Valkey is a powerful, open-source alternative to Redis, offering full compatibility with Redis clients while providing an independent development path focused on community-driven innovation. Deploy and manage Valkey in Zerops' fully managed infrastructure to get instant access to high-performance in-memory data storage.

Tip

Valkey is our recommended Redis alternative as KeyDB's development has slowed significantly in recent times.

Supported Versions

Currently supported Valkey versions:

  • 7.2

Import configuration version:

  • valkey@7.2

Service Configuration

Zerops offers Valkey in two deployment configurations to meet different availability requirements.

Single Setup

  • Single node deployment on port 6379 (non-TLS) and 6380 (TLS)
  • Suitable for development or non-critical workloads

See Persistence for how data is stored and recovered.

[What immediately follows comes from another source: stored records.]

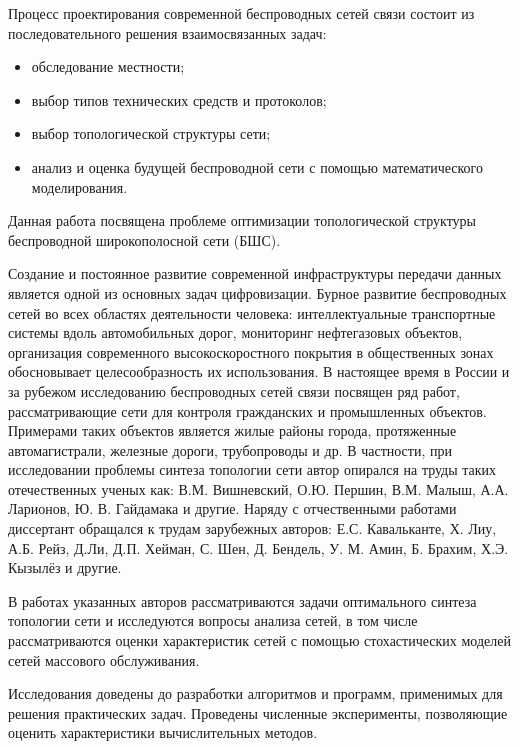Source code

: Процесс проектирования современной  беспроводных сетей связи состоит из последовательного решения взаимосвязанных задач:

\begin{itemize}
    \item обследование местности;
    \item выбор типов технических средств и протоколов;
    \item выбор топологической структуры сети;
    \item анализ и оценка будущей беспроводной сети с помощью математического моделирования.
\end{itemize}

Данная работа посвящена проблеме оптимизации топологической структуры беспроводной широкополосной сети (БШС).


{\progress} Создание и постоянное развитие современной инфраструктуры передачи данных является одной из основных задач цифровизации. Бурное развитие беспроводных сетей во всех областях деятельности человека: интеллектуальные транспортные системы вдоль автомобильных дорог, мониторинг нефтегазовых объектов, организация современного высокоскоростного покрытия в общественных зонах обосновывает целесообразность их использования. В настоящее время в России и за рубежом исследованию беспроводных сетей связи посвящен ряд работ, рассматривающие сети для контроля гражданских  и промышленных объектов. Примерами таких объектов является жилые районы города, протяженные автомагистрали, железные дороги, трубопроводы и др. В частности, при исследовании проблемы синтеза топологии сети автор опирался на труды таких отечественных ученых как: В.М. Вишневский, О.Ю. Першин, В.М. Малыш,  А.А. Ларионов, Ю. В. Гайдамака и другие.
Наряду с отчественными работами диссертант обращался к трудам зарубежных авторов: Е.С. Кавальканте, Х. Лиу, А.Б. Рейз, Д.Ли, Д.П. Хейман, С. Шен, Д. Бендель, У. М. Амин, Б. Брахим, Х.Э. Кызылёз и другие. 

В работах указанных авторов рассматриваются задачи оптимального синтеза топологии сети и исследуются вопросы анализа сетей, в том числе рассматриваются оценки характеристик сетей с помощью стохастических моделей сетей массового обслуживания. 


Исследования доведены до разработки алгоритмов и программ, применимых для решения практических задач. Проведены численные эксперименты, позволяющие оценить характеристики вычислительных методов.


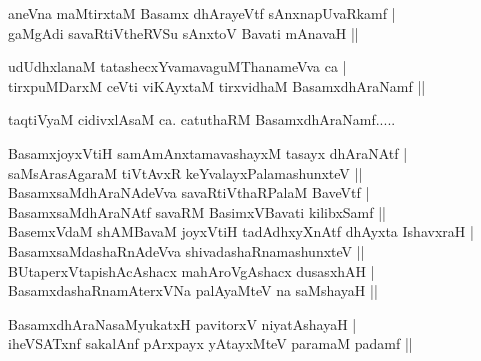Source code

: \begin{entry}
\begin{shl}
aneVna maMtirxtaM Basamx dhArayeVtf sAnxnapUvaRkamf |\\
gaMgAdi savaRtiVtheRVSu sAnxtoV Bavati mAnavaH ||
\end{shl}
\begin{shl}
udUdhxlanaM tatashecxYvamavaguMThanameVva ca |\\
tirxpuMDarxM ceVti viKAyxtaM tirxvidhaM BasamxdhAraNamf ||
\end{shl}

\gl{}
\begin{shl}
taqtiVyaM cidivxlAsaM ca. catuthaRM BasamxdhAraNamf.....
\end{shl}
\end{entry}

\begin{entry}
\begin{shl}
BasamxjoyxVtiH samAmAnxtamavashayxM tasayx dhAraNAtf |\\
saMsArasAgaraM tiVtAvxR keYvalayxPalamashunxteV ||\\
BasamxsaMdhAraNAdeVva savaRtiVthaRPalaM BaveVtf |\\
BasamxsaMdhAraNAtf savaRM BasimxVBavati kilibxSamf ||\\
BasemxVdaM shAMBavaM joyxVtiH tadAdhxyXnAtf dhAyxta IshavxraH |\\
BasamxsaMdashaRnAdeVva shivadashaRnamashunxteV ||\\
BUtaperxVtapishAcAshacx mahAroVgAshacx dusasxhAH |\\
BasamxdashaRnamAterxVNa palAyaMteV na saMshayaH ||
\end{shl}
\begin{shl}
BasamxdhAraNasaMyukatxH pavitorxV niyatAshayaH |\\
iheVSATxnf sakalAnf pArxpayx yAtayxMteV paramaM padamf ||
\end{shl}
\end{entry}

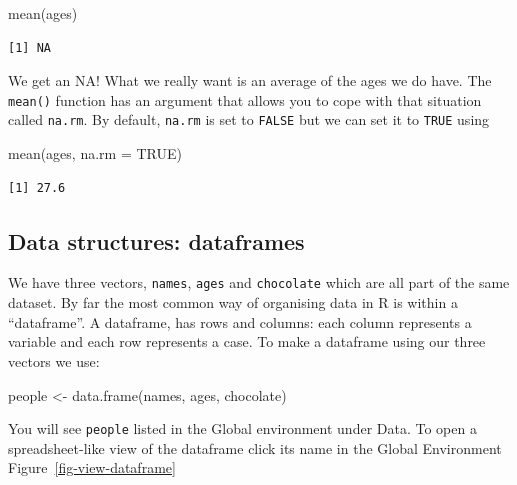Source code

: \documentclass[
  letterpaper,
  DIV=11,
  numbers=noendperiod]{scrreprt}
\newenvironment{Shaded}{\begin{snugshade}}{\end{snugshade}}
\newcommand{\AttributeTok}[1]{\textcolor[rgb]{0.40,0.45,0.13}{#1}}
\newcommand{\ConstantTok}[1]{\textcolor[rgb]{0.56,0.35,0.01}{#1}}
\newcommand{\FunctionTok}[1]{\textcolor[rgb]{0.28,0.35,0.67}{#1}}
\newcommand{\NormalTok}[1]{\textcolor[rgb]{0.00,0.23,0.31}{#1}}
\newcommand{\OtherTok}[1]{\textcolor[rgb]{0.00,0.23,0.31}{#1}}
\begin{document}
\begin{Shaded}
\begin{Highlighting}[]
\FunctionTok{mean}\NormalTok{(ages)}
\end{Highlighting}
\end{Shaded}

\begin{verbatim}
[1] NA
\end{verbatim}

We get an NA! What we really want is an average of the ages we do have.
The \texttt{mean()} function has an argument that allows you to cope
with that situation called \texttt{na.rm}. By default, \texttt{na.rm} is
set to \texttt{FALSE} but we can set it to \texttt{TRUE} using

\begin{Shaded}
\begin{Highlighting}[]
\FunctionTok{mean}\NormalTok{(ages, }\AttributeTok{na.rm =} \ConstantTok{TRUE}\NormalTok{)}
\end{Highlighting}
\end{Shaded}

\begin{verbatim}
[1] 27.6
\end{verbatim}

\hypertarget{data-structures-dataframes}{%
\subsection{Data structures:
dataframes}\label{data-structures-dataframes}}

We have three vectors, \texttt{names}, \texttt{ages} and
\texttt{chocolate} which are all part of the same dataset. By far the
most common way of organising data in R is within a ``dataframe''. A
dataframe, has rows and columns: each column represents a variable and
each row represents a case. To make a dataframe using our three vectors
we use:

\begin{Shaded}
\begin{Highlighting}[]
\NormalTok{people }\OtherTok{\textless{}{-}} \FunctionTok{data.frame}\NormalTok{(names, ages, chocolate)}
\end{Highlighting}
\end{Shaded}

You will see \texttt{people} listed in the Global environment under
Data. To open a spreadsheet-like view of the dataframe click its name in
the Global Environment Figure~\ref{fig-view-dataframe}
\end{document}
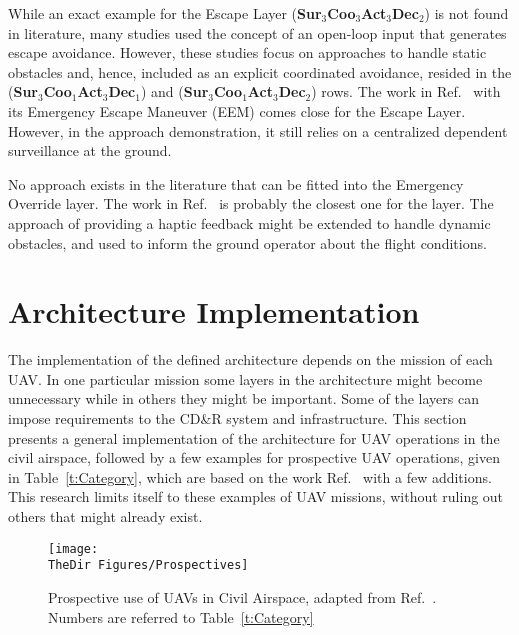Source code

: While an exact example for the Escape Layer (\textbf{Sur$_3$Coo$_3$Act$_3$Dec$_2$}) is not found in literature, many studies used the concept of an open-loop input that generates escape avoidance. However, these studies focus on approaches to handle static obstacles and, hence, included as an explicit coordinated avoidance, resided in the (\textbf{Sur$_3$Coo$_1$Act$_3$Dec$_1$}) and (\textbf{Sur$_3$Coo$_1$Act$_3$Dec$_2$}) rows. The work in Ref.~\cite{Teo:04} with its Emergency Escape Maneuver (EEM) comes close for the Escape Layer. However, in the approach demonstration, it still relies on a centralized dependent surveillance at the ground.

No approach exists in the literature that can be fitted into the Emergency Override layer. The work in Ref.~\cite{Lam:09a} is probably the closest one for the layer. The approach of providing a haptic feedback might be extended to handle dynamic obstacles, and used to inform the ground operator about the flight conditions.

\section{Architecture Implementation}
The implementation of the defined architecture depends on the mission of each UAV. In one particular mission some layers in the architecture might become unnecessary while in others they might be important. Some of the layers can impose requirements to the CD\&R system and infrastructure. This section presents a general implementation of the architecture for UAV operations in the civil airspace, followed by a few examples for prospective UAV operations, given in Table~\ref{t:Category}, which are based on the work Ref.~\cite{degarmo:04} with a few additions. This research limits itself to these examples of UAV missions, without ruling out others that might already exist.

\begin{figure}[h]
	\centering
	\texttt{[image: \\TheDir Figures/Prospectives]}
	\caption{Prospective use of UAVs in Civil Airspace, adapted from Ref.~\cite{degarmo:04}. Numbers are referred to Table~\ref{t:Category}}
	\label{f:Prospectives}
\end{figure}

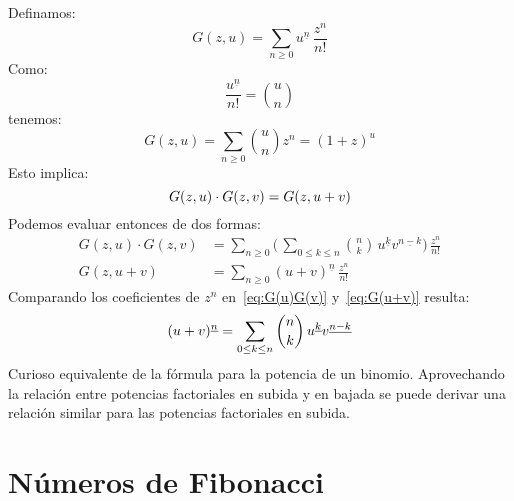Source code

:   Definamos:
  \begin{equation*}
    G(z, u)
      = \sum_{n \ge 0} u^{\underline{n}} \, \frac{z^n}{n!}
  \end{equation*}
  Como:
  \begin{equation*}
    \frac{u^{\underline{n}}}{n!}
      = \binom{u}{n}
  \end{equation*}
  tenemos:
  \begin{equation*}
    G(z, u)
      = \sum_{n \ge 0} \binom{u}{n} z^n
      = (1 + z)^u
  \end{equation*}
  Esto implica:
  \begin{equation*}
    G(z, u) \cdot G(z, v)
      = G(z, u + v) \\
  \end{equation*}
  Podemos evaluar entonces de dos formas:
  \begin{align}
    G(z, u) \cdot G(z, v)
      &= \sum_{n \ge 0}
	   \biggl( \,
	     \sum_{0 \le k \le n}
	       \binom{n}{k}
		 \, u^{\underline{k}} v^{\underline{n - k}}
	   \biggr) \, \frac{z^n}{n!}
	       \label{eq:G(u)G(v)}\\
    G(z, u + v)
      &= \sum_{n \ge 0} (u + v)^{\underline{n}} \, \frac{z^n}{n!}
	       \label{eq:G(u+v)}
  \end{align}
  Comparando los coeficientes de \(z^n\)
  en~\eqref{eq:G(u)G(v)} y~\eqref{eq:G(u+v)} resulta:
  \begin{equation}
    \index{binomio, teorema del!potencias factoriales}
    \label{eq:binomial-falling}
    (u + v)^{\underline{n}}
      = \sum_{0 \le k \le n}
	  \binom{n}{k} \, u^{\underline{k}} v^{\underline{n - k}}
  \end{equation}
  Curioso equivalente de la fórmula
  para la potencia de un binomio.
  Aprovechando la relación
  entre potencias factoriales en subida y en bajada
  se puede derivar una relación similar
  para las potencias factoriales en subida.

\section{Números de Fibonacci}
\label{sec:Fibonacci}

HA (High Availability) Setup

The HA deployment is a 3-node cluster with automatic failover, fronted by an HAProxy load balancer on every node.

  • 3-node configuration: 1 primary + 2 replicas
  • Client-facing ports (available on every node):
    • 6379 — read/write (non-TLS), routed to the current primary
    • 6380 — read/write over TLS, routed to the current primary
    • 7000 — read-only (non-TLS), load-balanced across replicas
    • 7001 — read-only over TLS, load-balanced across replicas
  • Failover is handled by a built-in Sentinel cluster. When the primary becomes unreachable, a replica is promoted automatically and HAProxy starts routing writes to it.
  • TLS is terminated at HAProxy.
  • Connect your application to the standard ports — the address never changes when the primary moves.
Note

Replica reads (ports 7000/7001) can lag slightly behind the primary due to asynchronous replication.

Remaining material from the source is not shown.